Reason 1: Positive economic signs
The most notable economic sign today came courtesy of the IMF, which raised global economic GDP growth to 3.5%, up from a previous estimate of 3.3%, while also raising its 2013 estimate to 4.1% growth. Key growth projections include a 2.1% gain this year in the United States, a 0.3% decline in the euro area, and 8.2% growth in China.

Still, despite the better outlook, the IMF warns that conditions are still very volatile and that risks that can't easily be calculated remain. One such area of concern -- Spain -- conducted a successful 12-month and 18-month bond sale today that pushed yields back below 6%. That news was enough to temporarily ease investor concerns around the country that is trying to rein in its deficit and contain spiraling interest rate spreads. However, more long-term bond auctions set for Thursday will probably be more telling tests of Spain's future.

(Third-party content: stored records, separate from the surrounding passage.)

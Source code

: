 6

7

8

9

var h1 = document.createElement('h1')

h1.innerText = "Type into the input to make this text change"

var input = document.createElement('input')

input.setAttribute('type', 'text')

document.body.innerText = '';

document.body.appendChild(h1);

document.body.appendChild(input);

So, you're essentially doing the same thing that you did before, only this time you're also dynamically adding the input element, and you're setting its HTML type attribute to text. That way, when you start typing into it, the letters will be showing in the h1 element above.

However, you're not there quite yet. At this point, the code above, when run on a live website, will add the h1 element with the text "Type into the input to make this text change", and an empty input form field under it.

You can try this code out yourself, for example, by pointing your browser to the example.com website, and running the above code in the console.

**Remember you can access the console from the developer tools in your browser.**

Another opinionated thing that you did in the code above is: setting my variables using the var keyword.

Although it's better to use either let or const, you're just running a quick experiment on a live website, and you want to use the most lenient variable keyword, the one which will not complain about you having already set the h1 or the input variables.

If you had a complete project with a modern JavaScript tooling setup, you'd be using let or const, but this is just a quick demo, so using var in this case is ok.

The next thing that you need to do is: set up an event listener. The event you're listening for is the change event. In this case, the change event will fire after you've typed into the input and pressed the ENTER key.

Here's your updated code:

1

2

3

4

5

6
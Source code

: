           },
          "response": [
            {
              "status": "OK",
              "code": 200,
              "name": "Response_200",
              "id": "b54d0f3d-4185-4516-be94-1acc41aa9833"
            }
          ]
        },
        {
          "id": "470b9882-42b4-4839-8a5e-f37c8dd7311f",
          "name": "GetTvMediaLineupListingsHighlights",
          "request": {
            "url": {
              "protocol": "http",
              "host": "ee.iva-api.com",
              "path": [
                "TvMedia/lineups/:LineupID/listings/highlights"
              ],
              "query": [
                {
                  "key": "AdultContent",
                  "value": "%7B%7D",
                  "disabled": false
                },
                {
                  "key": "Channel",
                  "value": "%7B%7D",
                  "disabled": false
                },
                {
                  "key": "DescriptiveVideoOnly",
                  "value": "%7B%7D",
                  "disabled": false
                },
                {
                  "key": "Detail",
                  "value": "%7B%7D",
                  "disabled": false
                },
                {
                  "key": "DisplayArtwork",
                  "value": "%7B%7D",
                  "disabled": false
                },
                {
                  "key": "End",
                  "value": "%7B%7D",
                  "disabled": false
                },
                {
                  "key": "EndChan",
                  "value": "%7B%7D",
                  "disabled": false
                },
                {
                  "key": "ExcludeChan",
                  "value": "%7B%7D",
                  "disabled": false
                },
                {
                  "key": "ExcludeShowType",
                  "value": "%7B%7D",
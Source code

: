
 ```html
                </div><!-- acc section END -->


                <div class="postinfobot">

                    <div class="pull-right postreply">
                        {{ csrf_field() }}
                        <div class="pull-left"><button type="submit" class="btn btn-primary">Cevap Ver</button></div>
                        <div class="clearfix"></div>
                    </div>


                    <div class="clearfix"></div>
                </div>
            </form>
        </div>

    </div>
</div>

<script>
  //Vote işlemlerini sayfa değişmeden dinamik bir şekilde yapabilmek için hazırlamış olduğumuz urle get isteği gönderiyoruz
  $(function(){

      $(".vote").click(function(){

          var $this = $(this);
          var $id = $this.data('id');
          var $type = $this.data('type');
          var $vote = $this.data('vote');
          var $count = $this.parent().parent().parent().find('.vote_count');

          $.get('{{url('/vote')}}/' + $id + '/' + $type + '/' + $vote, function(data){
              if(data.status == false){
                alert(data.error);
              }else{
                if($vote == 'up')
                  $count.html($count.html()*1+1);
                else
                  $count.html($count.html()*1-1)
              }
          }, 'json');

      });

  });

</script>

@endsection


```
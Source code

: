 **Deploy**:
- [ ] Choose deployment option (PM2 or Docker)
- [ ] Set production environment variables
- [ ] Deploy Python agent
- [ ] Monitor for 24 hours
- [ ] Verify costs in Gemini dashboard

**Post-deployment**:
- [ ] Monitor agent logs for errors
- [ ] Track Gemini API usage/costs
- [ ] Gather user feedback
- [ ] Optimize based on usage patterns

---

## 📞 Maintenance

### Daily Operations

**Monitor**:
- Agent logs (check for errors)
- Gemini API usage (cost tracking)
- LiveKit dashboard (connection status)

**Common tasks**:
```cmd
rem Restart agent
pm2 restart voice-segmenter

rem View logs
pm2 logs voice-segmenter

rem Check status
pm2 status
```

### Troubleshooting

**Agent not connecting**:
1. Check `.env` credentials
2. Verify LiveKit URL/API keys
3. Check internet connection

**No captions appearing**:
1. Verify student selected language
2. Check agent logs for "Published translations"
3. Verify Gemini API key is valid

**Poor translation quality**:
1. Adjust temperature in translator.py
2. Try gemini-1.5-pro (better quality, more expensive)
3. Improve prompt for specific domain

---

Reason 2: Good earnings, not great earnings
Coca-Cola
(NYSE: KO) is seeing the second-highest gains of all Dow components after reporting solid earnings that included 5% growth in worldwide volume despite slower growth in developed markets. Likewise, US Bancorp's and Goldman Sachs' reports buoyed the banking sector this morning. US Bancorp reported profits up 28% last year while Goldman Sachs' earnings fell. The results once again confirm the struggles of big investment banks relative to smaller regional banks. Earnings season will move onto technology tonight when IBM, Intel, and Yahoo! all report.

Reason 3: Volatile markets are back
After a mundane start to the year, where big moves in either direction were uncommon, we've seen a series of big moves in markets recently. One needs to look no further than Apple (Nasdaq: AAPL), which plunged 4.1% yesterday and has now bounced back 3.9% today. While commentators have been quick to cite reasons for Apple's plunge, such as the Nasdaq's reweighting to include Texas Instruments, or carriers beginning to balk at subsidies, the real reason is most likely as simple as Apple being a huge winner across the year and taking a break. A string of income tax selling by funds reducing their exposure to a big winner could even be in play. The key point is that when markets start making bigger moves each day, corrections to each side become more exaggerated and with less reason.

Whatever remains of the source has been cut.